● **WHAT YOU WILL DO**:
Tally the lines below that contain "cryptography". The number is the whole answer.

Document images with source code
:::::
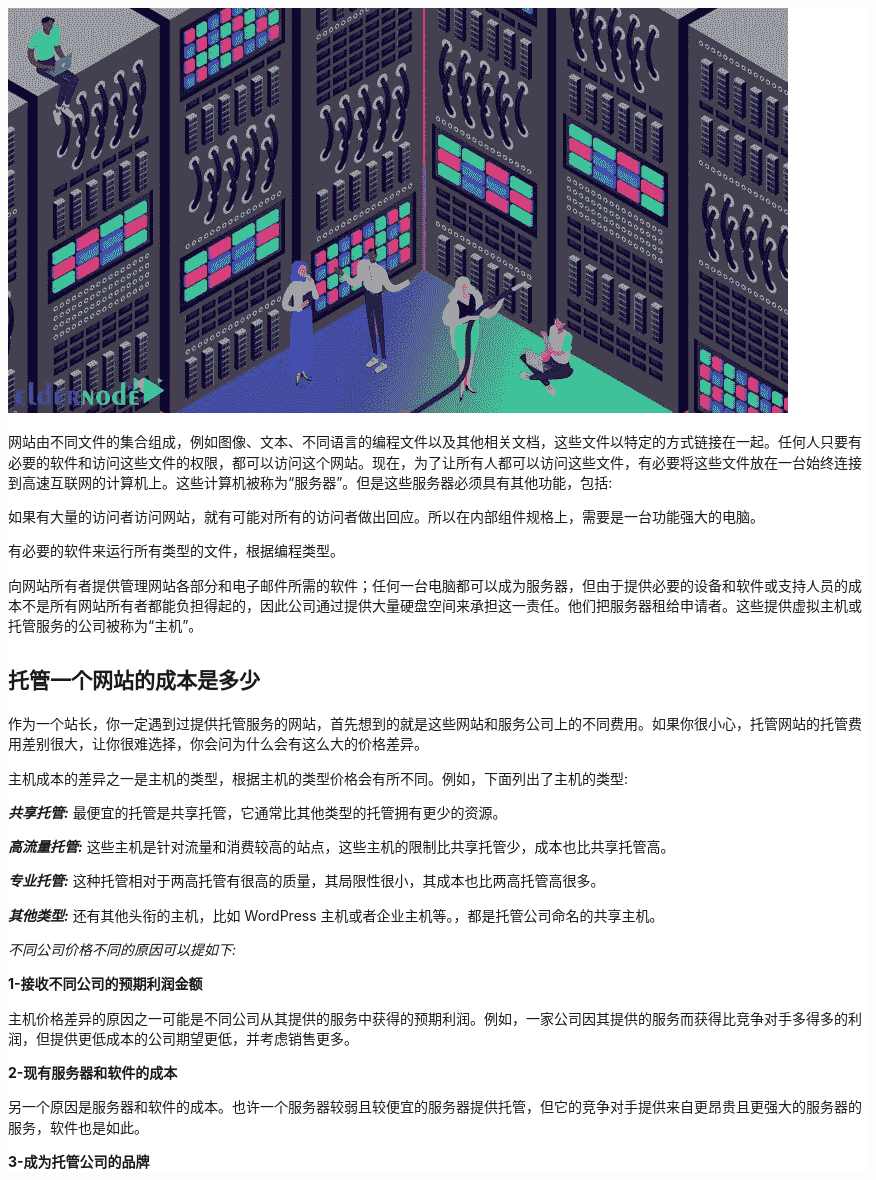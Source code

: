 ![What hosting company is a website on](img/05b41a6c6d04d80c7cb881f90dcba360.png)

网站由不同文件的集合组成，例如图像、文本、不同语言的编程文件以及其他相关文档，这些文件以特定的方式链接在一起。任何人只要有必要的软件和访问这些文件的权限，都可以访问这个网站。现在，为了让所有人都可以访问这些文件，有必要将这些文件放在一台始终连接到高速互联网的计算机上。这些计算机被称为“服务器”。但是这些服务器必须具有其他功能，包括:

如果有大量的访问者访问网站，就有可能对所有的访问者做出回应。所以在内部组件规格上，需要是一台功能强大的电脑。

有必要的软件来运行所有类型的文件，根据编程类型。

向网站所有者提供管理网站各部分和电子邮件所需的软件；任何一台电脑都可以成为服务器，但由于提供必要的设备和软件或支持人员的成本不是所有网站所有者都能负担得起的，因此公司通过提供大量硬盘空间来承担这一责任。他们把服务器租给申请者。这些提供虚拟主机或托管服务的公司被称为“主机”。

## 托管一个网站的成本是多少

作为一个站长，你一定遇到过提供托管服务的网站，首先想到的就是这些网站和服务公司上的不同费用。如果你很小心，托管网站的托管费用差别很大，让你很难选择，你会问为什么会有这么大的价格差异。

主机成本的差异之一是主机的类型，根据主机的类型价格会有所不同。例如，下面列出了主机的类型:

***共享托管:*** 最便宜的托管是共享托管，它通常比其他类型的托管拥有更少的资源。

***高流量托管:*** 这些主机是针对流量和消费较高的站点，这些主机的限制比共享托管少，成本也比共享托管高。

***专业托管:*** 这种托管相对于两高托管有很高的质量，其局限性很小，其成本也比两高托管高很多。

***其他类型:*** 还有其他头衔的主机，比如 WordPress 主机或者企业主机等。，都是托管公司命名的共享主机。

*不同公司价格不同的原因可以提如下:*

**1-接收不同公司的预期利润金额**

主机价格差异的原因之一可能是不同公司从其提供的服务中获得的预期利润。例如，一家公司因其提供的服务而获得比竞争对手多得多的利润，但提供更低成本的公司期望更低，并考虑销售更多。

**2-现有服务器和软件的成本**

另一个原因是服务器和软件的成本。也许一个服务器较弱且较便宜的服务器提供托管，但它的竞争对手提供来自更昂贵且更强大的服务器的服务，软件也是如此。

**3-成为托管公司的品牌**
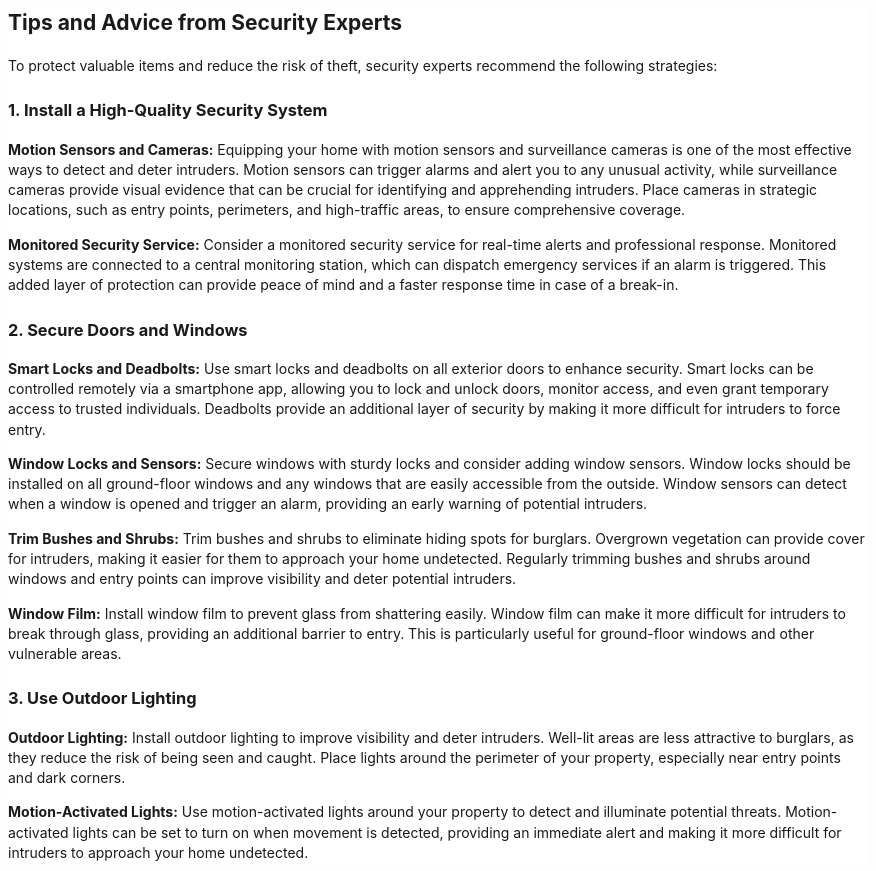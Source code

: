 ## Tips and Advice from Security Experts

To protect valuable items and reduce the risk of theft, security experts recommend the following strategies:

### 1. Install a High-Quality Security System

**Motion Sensors and Cameras:**
Equipping your home with motion sensors and surveillance cameras is one of the most effective ways to detect and deter intruders. Motion sensors can trigger alarms and alert you to any unusual activity, while surveillance cameras provide visual evidence that can be crucial for identifying and apprehending intruders. Place cameras in strategic locations, such as entry points, perimeters, and high-traffic areas, to ensure comprehensive coverage.

**Monitored Security Service:**
Consider a monitored security service for real-time alerts and professional response. Monitored systems are connected to a central monitoring station, which can dispatch emergency services if an alarm is triggered. This added layer of protection can provide peace of mind and a faster response time in case of a break-in.

### 2. Secure Doors and Windows

**Smart Locks and Deadbolts:**
Use smart locks and deadbolts on all exterior doors to enhance security. Smart locks can be controlled remotely via a smartphone app, allowing you to lock and unlock doors, monitor access, and even grant temporary access to trusted individuals. Deadbolts provide an additional layer of security by making it more difficult for intruders to force entry.

**Window Locks and Sensors:**
Secure windows with sturdy locks and consider adding window sensors. Window locks should be installed on all ground-floor windows and any windows that are easily accessible from the outside. Window sensors can detect when a window is opened and trigger an alarm, providing an early warning of potential intruders.

**Trim Bushes and Shrubs:**
Trim bushes and shrubs to eliminate hiding spots for burglars. Overgrown vegetation can provide cover for intruders, making it easier for them to approach your home undetected. Regularly trimming bushes and shrubs around windows and entry points can improve visibility and deter potential intruders.

**Window Film:**
Install window film to prevent glass from shattering easily. Window film can make it more difficult for intruders to break through glass, providing an additional barrier to entry. This is particularly useful for ground-floor windows and other vulnerable areas.

### 3. Use Outdoor Lighting

**Outdoor Lighting:**
Install outdoor lighting to improve visibility and deter intruders. Well-lit areas are less attractive to burglars, as they reduce the risk of being seen and caught. Place lights around the perimeter of your property, especially near entry points and dark corners.

**Motion-Activated Lights:**
Use motion-activated lights around your property to detect and illuminate potential threats. Motion-activated lights can be set to turn on when movement is detected, providing an immediate alert and making it more difficult for intruders to approach your home undetected.

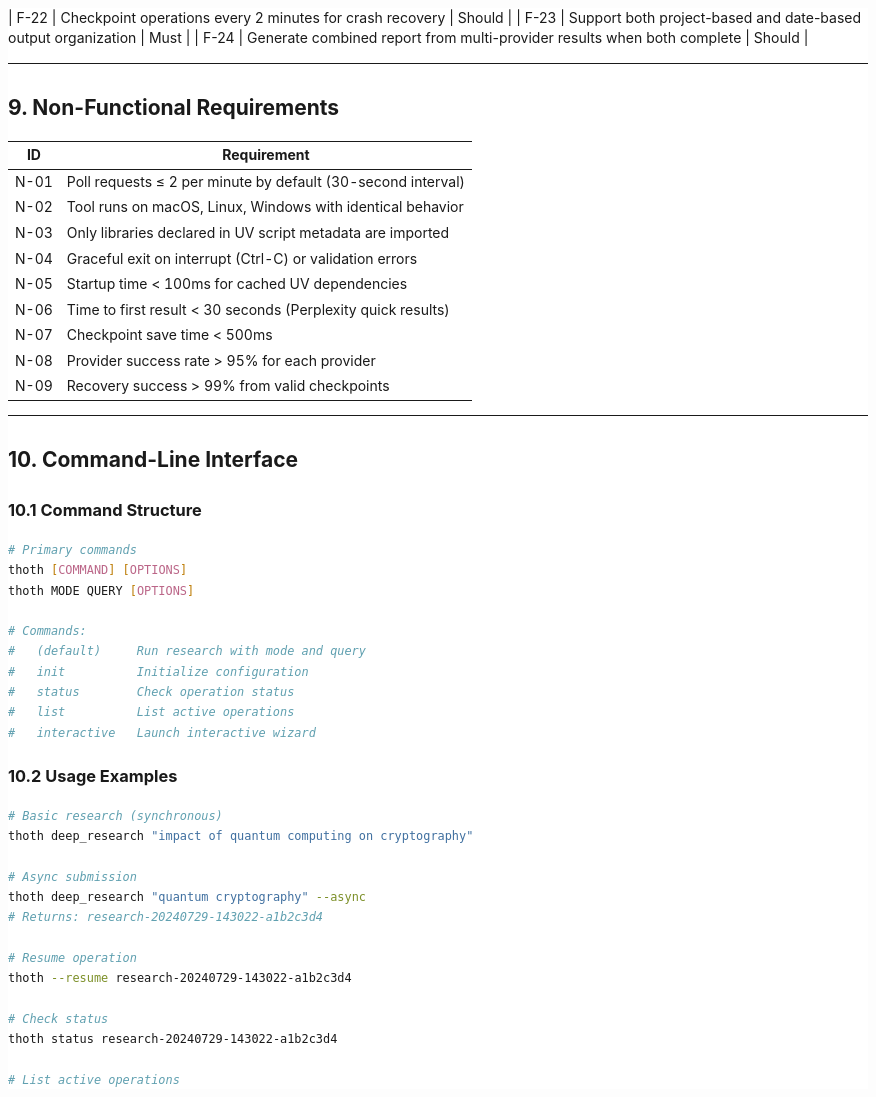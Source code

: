 | F-22 | Checkpoint operations every 2 minutes for crash recovery | Should |
| F-23 | Support both project-based and date-based output organization | Must |
| F-24 | Generate combined report from multi-provider results when both complete | Should |

---

## 9. Non-Functional Requirements

| ID | Requirement |
|----|-------------|
| N-01 | Poll requests ≤ 2 per minute by default (30-second interval) |
| N-02 | Tool runs on macOS, Linux, Windows with identical behavior |
| N-03 | Only libraries declared in UV script metadata are imported |
| N-04 | Graceful exit on interrupt (Ctrl-C) or validation errors |
| N-05 | Startup time < 100ms for cached UV dependencies |
| N-06 | Time to first result < 30 seconds (Perplexity quick results) |
| N-07 | Checkpoint save time < 500ms |
| N-08 | Provider success rate > 95% for each provider |
| N-09 | Recovery success > 99% from valid checkpoints |

---

## 10. Command-Line Interface

### 10.1 Command Structure

```bash
# Primary commands
thoth [COMMAND] [OPTIONS]
thoth MODE QUERY [OPTIONS]

# Commands:
#   (default)     Run research with mode and query
#   init          Initialize configuration
#   status        Check operation status
#   list          List active operations
#   interactive   Launch interactive wizard
```

### 10.2 Usage Examples

```bash
# Basic research (synchronous)
thoth deep_research "impact of quantum computing on cryptography"

# Async submission
thoth deep_research "quantum cryptography" --async
# Returns: research-20240729-143022-a1b2c3d4

# Resume operation
thoth --resume research-20240729-143022-a1b2c3d4

# Check status
thoth status research-20240729-143022-a1b2c3d4

# List active operations
```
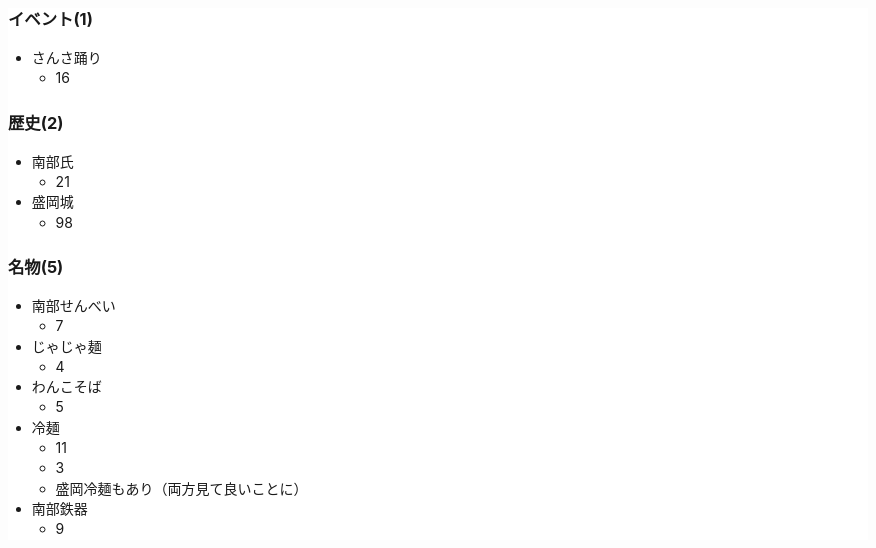
### イベント(1)
- さんさ踊り
	 - 16

### 歴史(2)
- 南部氏
	- 21
- 盛岡城
	- 98

### 名物(5)
- 南部せんべい
	- 7
- じゃじゃ麺
	- 4
- わんこそば
	- 5
- 冷麺
	- 11
	- 3
	- 盛岡冷麺もあり（両方見て良いことに）
- 南部鉄器
	- 9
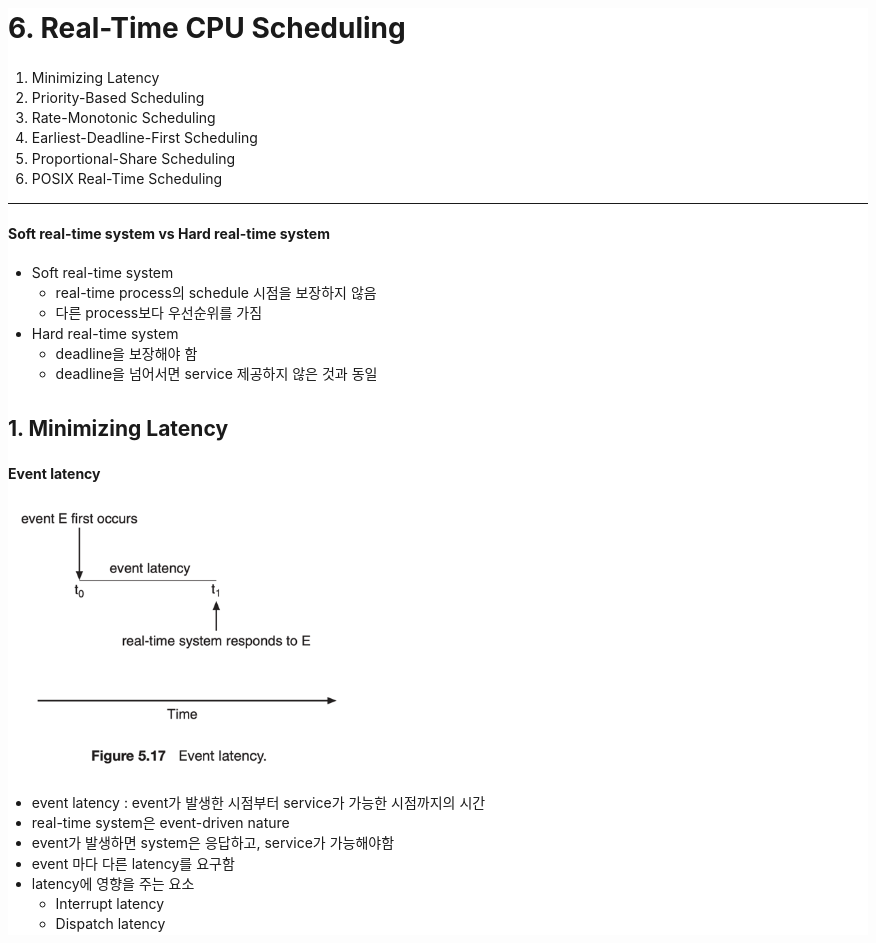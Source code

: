 # 6. Real-Time CPU Scheduling

1. Minimizing Latency
2. Priority-Based Scheduling
3. Rate-Monotonic Scheduling
4. Earliest-Deadline-First Scheduling
5. Proportional-Share Scheduling
6. POSIX Real-Time Scheduling

---

#### Soft real-time system vs Hard real-time system

- Soft real-time system
    - real-time process의 schedule 시점을 보장하지 않음
    - 다른 process보다 우선순위를 가짐
- Hard real-time system
    - deadline을 보장해야 함
    - deadline을 넘어서면 service 제공하지 않은 것과 동일

## 1. Minimizing Latency

#### Event latency

<img src="img.png"  width="40%"/>

- event latency : event가 발생한 시점부터 service가 가능한 시점까지의 시간
- real-time system은 event-driven nature
- event가 발생하면 system은 응답하고, service가 가능해야함
- event 마다 다른 latency를 요구함
- latency에 영향을 주는 요소
    - Interrupt latency
    - Dispatch latency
:::::
● **TASK RESULT**:
2